### ABOUT THIS EXERCISE
Check each line of the entries for "recommend" and report the ones that have it.
*** Block opens ***
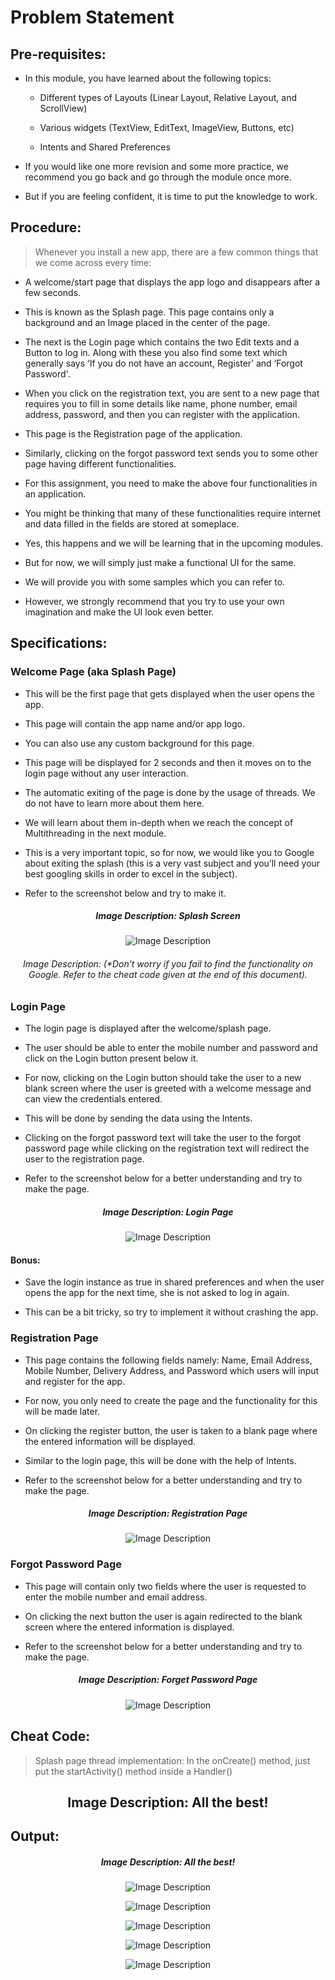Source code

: # Problem Statement

## Pre-requisites:

- In this module, you have learned about the following topics:

   - Different types of Layouts (Linear Layout, Relative Layout, and ScrollView)

   - Various widgets (TextView, EditText, ImageView, Buttons, etc)

   - Intents and Shared Preferences

- If you would like one more revision and some more practice, we recommend you go back and go through the module once more. 

- But if you are feeling confident, it is time to put the knowledge to work.

## Procedure:

> Whenever you install a new app, there are a few common things that we come across every time:

- A welcome/start page that displays the app logo and disappears after a few seconds. 

- This is known as the Splash page. This page contains only a background and an Image placed in the center of the page. 

- The next is the Login page which contains the two Edit texts and a Button to log in. Along with these you also find some text which generally says ‘If you do not have an account, Register’ and ‘Forgot Password'.

- When you click on the registration text, you are sent to a new page that requires you to fill in some details like name, phone number, email address, password, and then you can register with the application. 

- This page is the Registration page of the application. 

- Similarly, clicking on the forgot password text sends you to some other page having different functionalities.

- For this assignment, you need to make the above four functionalities in an application. 

- You might be thinking that many of these functionalities require internet and data filled in the fields are stored at someplace. 

- Yes, this happens and we will be learning that in the upcoming modules. 

- But for now, we will simply just make a functional UI for the same. 

- We will provide you with some samples which you can refer to. 

- However, we strongly recommend that you try to use your own imagination and make the UI look even better.


## Specifications:

### Welcome Page (aka Splash Page)

- This will be the first page that gets displayed when the user opens the app. 

- This page will contain the app name and/or app logo. 

- You can also use any custom background for this page. 

- This page will be displayed for 2 seconds and then it moves on to the login page without any user interaction. 

- The automatic exiting of the page is done by the usage of threads. We do not have to learn more about them here. 

- We will learn about them in-depth when we reach the concept of Multithreading in the next module. 

- This is a very important topic, so for now, we would like you to Google about exiting the splash (this is a very vast subject and you’ll need your best googling skills in order to excel in the subject).

- Refer to the screenshot below and try to make it.

<h5 align = "center">  Image Description: Splash Screen </h5>

  <p align="center">
  <img src="https://github.com/Amit-Ashok-Swain/Android-Kick-Off/blob/main/images/images/Final-Project/01.png" alt="Image Description" />
       </p>
  <h6 align = "center">  Image Description: (*Don’t worry if you fail to find the functionality on Google. Refer to the cheat code given at the end of this document). </h6>

### Login Page

- The login page is displayed after the welcome/splash page. 

- The user should be able to enter the mobile number and password and click on the Login button present below it.

- For now, clicking on the Login button should take the user to a new blank screen where the user is greeted with a welcome message and can view the credentials entered. 

- This will be done by sending the data using the Intents. 

- Clicking on the forgot password text will take the user to the forgot password page while clicking on the registration text will redirect the user to the registration page. 

- Refer to the screenshot below for a better understanding and try to make the page. 

<h5 align = "center">  Image Description: Login Page </h5>

<p align="center">
  <img src="https://github.com/Amit-Ashok-Swain/Android-Kick-Off/blob/main/images/images/Final-Project/02.png" alt="Image Description" />
       </p>

#### Bonus:

- Save the login instance as true in shared preferences and when the user opens the app for the next time, she is not asked to log in again. 

- This can be a bit tricky, so try to implement it without crashing the app.


### Registration Page

- This page contains the following fields namely: Name, Email Address, Mobile Number, Delivery Address, and Password which users will input and register for the app.

- For now, you only need to create the page and the functionality for this will be made later. 

- On clicking the register button, the user is taken to a blank page where the entered information will be displayed. 

- Similar to the login page, this will be done with the help of Intents.

- Refer to the screenshot below for a better understanding and try to make the page.

<h5 align = "center">  Image Description: Registration Page </h5>

<p align="center">
  <img src="https://github.com/Amit-Ashok-Swain/Android-Kick-Off/blob/main/images/images/Final-Project/03.png" alt="Image Description" />
       </p>

### Forgot Password Page

- This page will contain only two fields where the user is requested to enter the mobile number and email address.

- On clicking the next button the user is again redirected to the blank screen where the entered information is displayed.

- Refer to the screenshot below for a better understanding and try to make the page.

<h5 align = "center">  Image Description: Forget Password Page </h5>

<p align="center">
  <img src="https://github.com/Amit-Ashok-Swain/Android-Kick-Off/blob/main/images/images/Final-Project/04.png" alt="Image Description" />
       </p>

## Cheat Code:

> Splash page thread implementation: In the onCreate() method, just put the startActivity() method inside a Handler()


<h2 align = "center">  Image Description: All the best! </h2>


## Output:

<h5 align = "center">  Image Description: All the best! </h5>

<p align="center">
  <img src="https://github.com/Amit-Ashok-Swain/Android-Kick-Off/blob/main/images/Final-Project/Outputs/01.png" alt="Image Description" />
       </p>

<p align="center">
  <img src="https://github.com/Amit-Ashok-Swain/Android-Kick-Off/blob/main/images/Final-Project/Outputs/02.png" alt="Image Description" />
       </p>

<p align="center">
  <img src="https://github.com/Amit-Ashok-Swain/Android-Kick-Off/blob/main/images/Final-Project/Outputs/03.png" alt="Image Description" />
       </p>

<p align="center">
  <img src="https://github.com/Amit-Ashok-Swain/Android-Kick-Off/blob/main/images/Final-Project/Outputs/04.png" alt="Image Description" />
       </p>

<p align="center">
  <img src="https://github.com/Amit-Ashok-Swain/Android-Kick-Off/blob/main/images/Final-Project/Outputs/05.png" alt="Image Description" />
       </p>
*** Block closes ***
### SOLUTION FOR THIS PROBLEM
- If you would like one more revision and some more practice, we recommend you go back and go through the module once more. 
- However, we strongly recommend that you try to use your own imagination and make the UI look even better.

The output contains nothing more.